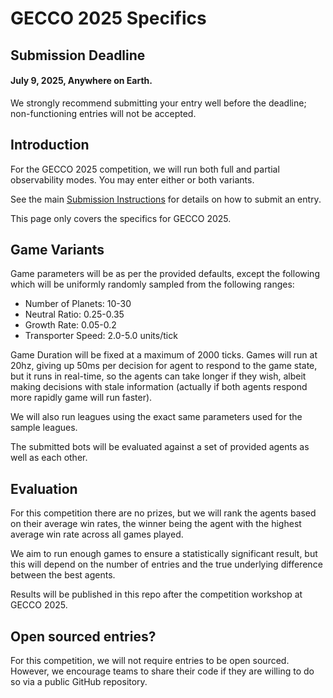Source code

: # GECCO 2025 Specifics

## Submission Deadline

#### July 9, 2025, Anywhere on Earth.

We strongly recommend submitting your entry well before the deadline; non-functioning
entries will not be accepted.

## Introduction

For the GECCO 2025 competition, we will
run both full and partial observability modes.
You may enter either or both variants.

See the main [Submission Instructions](../submit_entry.md)
for details on how to submit an entry.

This page only covers the specifics for GECCO 2025.

## Game Variants

Game parameters will be as per the provided
defaults, except the following which will be
uniformly randomly sampled from the following ranges:

* Number of Planets: 10-30
* Neutral Ratio: 0.25-0.35
* Growth Rate: 0.05-0.2
* Transporter Speed: 2.0-5.0 units/tick

Game Duration will be fixed at a maximum of 2000 ticks.
Games will run at 20hz, giving up 50ms per decision
for agent to respond to the game state, but it runs
in real-time, so the agents can take longer if they wish,
albeit making decisions with stale information  (actually if
both agents respond more rapidly game will run faster).

We will also run leagues using the exact same parameters used for the 
sample leagues.

The submitted bots will be evaluated against a set
of provided agents as well as each other.

## Evaluation

For this competition there are no prizes, 
but we will rank the agents
based on their average win rates, the winner being the
agent with the highest average win rate across all games played.

We aim to run enough games to ensure a statistically significant
result, but this will depend on the number of entries and the 
true underlying difference between the best agents.

Results will be published in this repo after the competition workshop
at GECCO 2025.

## Open sourced entries?

For this competition, we will not require entries to be open sourced.
However, we encourage teams to share their code if they are willing to do so
via a public GitHub repository.
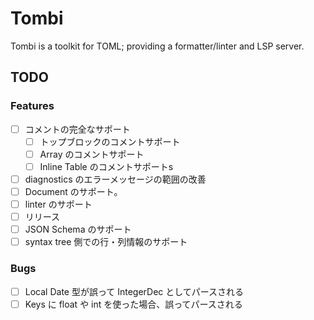 # Tombi

Tombi is a toolkit for TOML; providing a formatter/linter and LSP server.

## TODO
### Features
- [ ] コメントの完全なサポート
    - [ ] トップブロックのコメントサポート
    - [ ] Array のコメントサポート
    - [ ] Inline Table のコメントサポートs
- [ ] diagnostics のエラーメッセージの範囲の改善
- [ ] Document のサポート。
- [ ] linter のサポート
- [ ] リリース
- [ ] JSON Schema のサポート
- [ ] syntax tree 側での行・列情報のサポート

### Bugs
- [ ] Local Date 型が誤って IntegerDec としてパースされる
- [ ] Keys に float や int を使った場合、誤ってパースされる
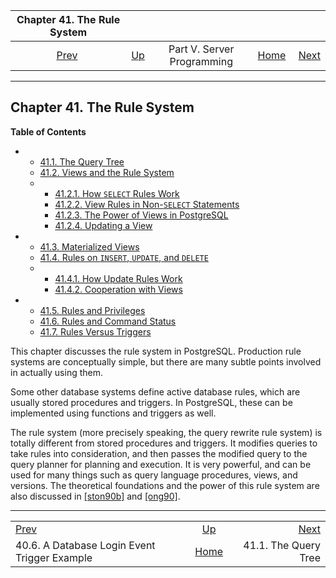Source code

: <!--?xml version="1.0" encoding="UTF-8" standalone="no"?-->

|                                    Chapter 41. The Rule System                                    |                                                            |                            |                                                       |                                                |
| :-----------------------------------------------------------------------------------------------: | :--------------------------------------------------------- | :------------------------: | ----------------------------------------------------: | ---------------------------------------------: |
| [Prev](event-trigger-database-login-example.html "40.6. A Database Login Event Trigger Example")  | [Up](server-programming.html "Part V. Server Programming") | Part V. Server Programming | [Home](index.html "PostgreSQL 17devel Documentation") |  [Next](querytree.html "41.1. The Query Tree") |

***

## Chapter 41. The Rule System

**Table of Contents**

*   *   [41.1. The Query Tree](querytree.html)
    *   [41.2. Views and the Rule System](rules-views.html)

    <!---->

    *   *   [41.2.1. How `SELECT` Rules Work](rules-views.html#RULES-SELECT)
        *   [41.2.2. View Rules in Non-`SELECT` Statements](rules-views.html#RULES-VIEWS-NON-SELECT)
        *   [41.2.3. The Power of Views in PostgreSQL](rules-views.html#RULES-VIEWS-POWER)
        *   [41.2.4. Updating a View](rules-views.html#RULES-VIEWS-UPDATE)

*   *   [41.3. Materialized Views](rules-materializedviews.html)
    *   [41.4. Rules on `INSERT`, `UPDATE`, and `DELETE`](rules-update.html)

    <!---->

    *   *   [41.4.1. How Update Rules Work](rules-update.html#RULES-UPDATE-HOW)
        *   [41.4.2. Cooperation with Views](rules-update.html#RULES-UPDATE-VIEWS)

*   *   [41.5. Rules and Privileges](rules-privileges.html)
    *   [41.6. Rules and Command Status](rules-status.html)
    *   [41.7. Rules Versus Triggers](rules-triggers.html)



This chapter discusses the rule system in PostgreSQL. Production rule systems are conceptually simple, but there are many subtle points involved in actually using them.

Some other database systems define active database rules, which are usually stored procedures and triggers. In PostgreSQL, these can be implemented using functions and triggers as well.

The rule system (more precisely speaking, the query rewrite rule system) is totally different from stored procedures and triggers. It modifies queries to take rules into consideration, and then passes the modified query to the query planner for planning and execution. It is very powerful, and can be used for many things such as query language procedures, views, and versions. The theoretical foundations and the power of this rule system are also discussed in [\[ston90b\]](biblio.html#STON90B) and [\[ong90\]](biblio.html#ONG90).

***

|                                                                                                   |                                                            |                                                |
| :------------------------------------------------------------------------------------------------ | :--------------------------------------------------------: | ---------------------------------------------: |
| [Prev](event-trigger-database-login-example.html "40.6. A Database Login Event Trigger Example")  | [Up](server-programming.html "Part V. Server Programming") |  [Next](querytree.html "41.1. The Query Tree") |
| 40.6. A Database Login Event Trigger Example                                                      |    [Home](index.html "PostgreSQL 17devel Documentation")   |                           41.1. The Query Tree |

++++

WHAT TO PRODUCE: Each line in the data that holds the string "they" needs to be copied.

SOLUTION TO THE EXERCISE:
in real-time, so the agents can take longer if they wish,
However, we encourage teams to share their code if they are willing to do so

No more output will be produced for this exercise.